Provided entries
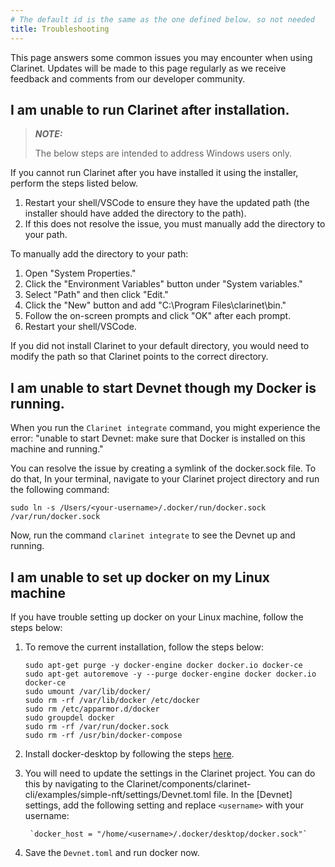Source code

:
 ```yaml
---
# The default id is the same as the one defined below. so not needed
title: Troubleshooting
---
```


This page answers some common issues you may encounter when using Clarinet. Updates will be made to this page regularly as we receive feedback and comments from our developer community.

## I am unable to run Clarinet after installation. 

> **_NOTE:_**
>
> The below steps are intended to address Windows users only.

If you cannot run Clarinet after you have installed it using the installer, perform the steps listed below.

1. Restart your shell/VSCode to ensure they have the updated path (the installer should have added the directory to the path).
2. If this does not resolve the issue, you must manually add the directory to your path.

To manually add the directory to your path:

1. Open "System Properties."
2. Click the "Environment Variables" button under "System variables."
3. Select "Path" and then click "Edit." 
4. Click the "New" button and add "C:\Program Files\clarinet\bin."
5. Follow the on-screen prompts and click "OK" after each prompt.
6. Restart your shell/VSCode.

If you did not install Clarinet to your default directory, you would need to modify the path so that Clarinet points to the correct directory. 

## I am unable to start Devnet though my Docker is running.

When you run the `Clarinet integrate` command, you might experience the error: "unable to start Devnet: make sure that Docker is installed on this machine and running."

You can resolve the issue by creating a symlink of the docker.sock file. To do that, In your terminal, navigate to your Clarinet project directory and run the following command:

`sudo ln -s /Users/<your-username>/.docker/run/docker.sock /var/run/docker.sock` 

Now, run the command `clarinet integrate` to see the Devnet up and running.

## I am unable to set up docker on my Linux machine

If you have trouble setting up docker on your Linux machine, follow the steps below:

1. To remove the current installation, follow the steps below:

    ```
    sudo apt-get purge -y docker-engine docker docker.io docker-ce
    sudo apt-get autoremove -y --purge docker-engine docker docker.io docker-ce
    sudo umount /var/lib/docker/
    sudo rm -rf /var/lib/docker /etc/docker
    sudo rm /etc/apparmor.d/docker
    sudo groupdel docker
    sudo rm -rf /var/run/docker.sock
    sudo rm -rf /usr/bin/docker-compose
    ```

2. Install docker-desktop by following the steps [here](https://docs.docker.com/desktop/install/ubuntu/#install-docker-desktop).
   
3. You will need to update the settings in the Clarinet project. You can do this by navigating to the Clarinet/components/clarinet-cli/examples/simple-nft/settings/Devnet.toml file. In the [Devnet] settings, add the following setting and replace `<username>` with your username:
   
        `docker_host = "/home/<username>/.docker/desktop/docker.sock"`
4. Save the `Devnet.toml` and run docker now.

Task to complete
Please output exactly the lines of the data above, from its first line through the line with "6. Restart your shell/VSCode.", and nothing else; drop the pictures.

Answer box
Source code

:
 ```yaml
---
# The default id is the same as the one defined below. so not needed
title: Troubleshooting
---
```


This page answers some common issues you may encounter when using Clarinet. Updates will be made to this page regularly as we receive feedback and comments from our developer community.

## I am unable to run Clarinet after installation. 

> **_NOTE:_**
>
> The below steps are intended to address Windows users only.

If you cannot run Clarinet after you have installed it using the installer, perform the steps listed below.

1. Restart your shell/VSCode to ensure they have the updated path (the installer should have added the directory to the path).
2. If this does not resolve the issue, you must manually add the directory to your path.

To manually add the directory to your path:

1. Open "System Properties."
2. Click the "Environment Variables" button under "System variables."
3. Select "Path" and then click "Edit." 
4. Click the "New" button and add "C:\Program Files\clarinet\bin."
5. Follow the on-screen prompts and click "OK" after each prompt.
6. Restart your shell/VSCode.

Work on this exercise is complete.